§ **GIVEN RECORDS**

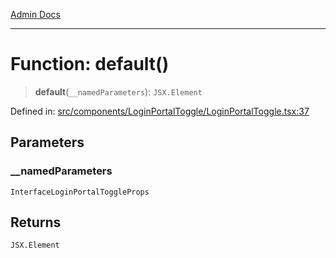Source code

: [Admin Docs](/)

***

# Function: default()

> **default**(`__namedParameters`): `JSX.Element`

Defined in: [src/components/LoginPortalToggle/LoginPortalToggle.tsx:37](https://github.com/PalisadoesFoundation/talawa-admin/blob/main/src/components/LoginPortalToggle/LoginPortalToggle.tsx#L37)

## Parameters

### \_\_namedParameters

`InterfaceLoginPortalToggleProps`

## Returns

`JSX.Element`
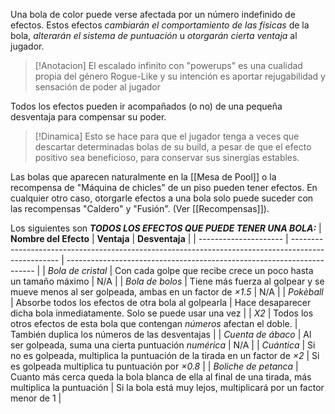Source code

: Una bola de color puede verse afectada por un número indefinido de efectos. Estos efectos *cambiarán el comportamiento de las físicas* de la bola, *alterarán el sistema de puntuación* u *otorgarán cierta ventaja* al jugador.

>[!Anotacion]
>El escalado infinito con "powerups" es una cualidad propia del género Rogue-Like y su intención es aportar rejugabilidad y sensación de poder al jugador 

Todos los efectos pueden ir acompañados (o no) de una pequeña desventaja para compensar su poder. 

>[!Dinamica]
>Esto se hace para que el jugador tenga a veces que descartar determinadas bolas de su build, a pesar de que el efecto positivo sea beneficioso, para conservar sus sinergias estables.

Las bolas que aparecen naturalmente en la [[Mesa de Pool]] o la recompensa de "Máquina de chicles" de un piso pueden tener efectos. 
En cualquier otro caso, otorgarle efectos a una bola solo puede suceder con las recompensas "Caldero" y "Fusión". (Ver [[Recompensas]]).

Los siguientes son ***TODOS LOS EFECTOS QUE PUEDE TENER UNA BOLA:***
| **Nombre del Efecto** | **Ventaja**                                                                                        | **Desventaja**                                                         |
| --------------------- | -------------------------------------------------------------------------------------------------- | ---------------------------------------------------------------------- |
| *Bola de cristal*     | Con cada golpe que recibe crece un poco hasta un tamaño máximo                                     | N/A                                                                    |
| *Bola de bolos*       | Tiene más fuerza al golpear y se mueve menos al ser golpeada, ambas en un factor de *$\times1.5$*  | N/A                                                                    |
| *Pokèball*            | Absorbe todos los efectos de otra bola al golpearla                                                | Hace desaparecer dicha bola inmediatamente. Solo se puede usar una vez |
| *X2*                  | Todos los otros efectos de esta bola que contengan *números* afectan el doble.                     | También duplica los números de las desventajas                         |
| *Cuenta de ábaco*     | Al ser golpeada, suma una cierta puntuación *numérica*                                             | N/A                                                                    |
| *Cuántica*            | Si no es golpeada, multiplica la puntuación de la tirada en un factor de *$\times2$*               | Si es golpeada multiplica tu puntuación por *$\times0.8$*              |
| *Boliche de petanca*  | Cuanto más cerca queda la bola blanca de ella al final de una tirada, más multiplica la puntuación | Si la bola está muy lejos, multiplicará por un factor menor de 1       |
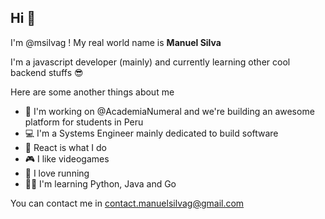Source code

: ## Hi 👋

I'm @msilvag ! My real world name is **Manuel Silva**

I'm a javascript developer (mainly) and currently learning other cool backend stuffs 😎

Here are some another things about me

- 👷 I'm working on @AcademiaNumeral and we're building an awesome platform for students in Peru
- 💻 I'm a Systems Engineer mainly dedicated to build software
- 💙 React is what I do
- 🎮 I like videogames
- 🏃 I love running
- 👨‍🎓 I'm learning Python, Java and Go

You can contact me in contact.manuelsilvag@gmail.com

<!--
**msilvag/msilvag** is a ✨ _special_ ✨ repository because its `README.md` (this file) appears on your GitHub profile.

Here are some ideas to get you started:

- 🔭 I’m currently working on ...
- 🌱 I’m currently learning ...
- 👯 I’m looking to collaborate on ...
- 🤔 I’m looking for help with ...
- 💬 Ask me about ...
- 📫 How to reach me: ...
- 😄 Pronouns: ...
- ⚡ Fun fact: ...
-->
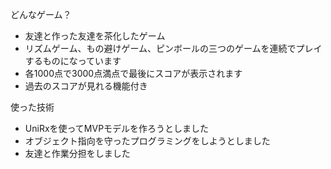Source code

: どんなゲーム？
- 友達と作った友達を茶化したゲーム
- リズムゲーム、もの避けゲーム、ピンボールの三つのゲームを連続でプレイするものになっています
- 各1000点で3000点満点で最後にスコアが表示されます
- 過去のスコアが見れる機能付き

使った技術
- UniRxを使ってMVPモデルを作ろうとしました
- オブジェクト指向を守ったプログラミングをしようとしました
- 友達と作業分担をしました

§ **GOAL OF THE EXERCISE**
Give back precisely the lines above that start at the line containing "- 💻 I'm a Systems" and end at the line containing "- 🔭 I’m currently working on ...", inclusive. No other lines belong in the output.

§ **SOLUTION TO THIS PROBLEM**
- 💻 I'm a Systems Engineer mainly dedicated to build software
- 💙 React is what I do
- 🎮 I like videogames
- 🏃 I love running
- 👨‍🎓 I'm learning Python, Java and Go

You can contact me in contact.manuelsilvag@gmail.com

<!--
**msilvag/msilvag** is a ✨ _special_ ✨ repository because its `README.md` (this file) appears on your GitHub profile.

Here are some ideas to get you started:

- 🔭 I’m currently working on ...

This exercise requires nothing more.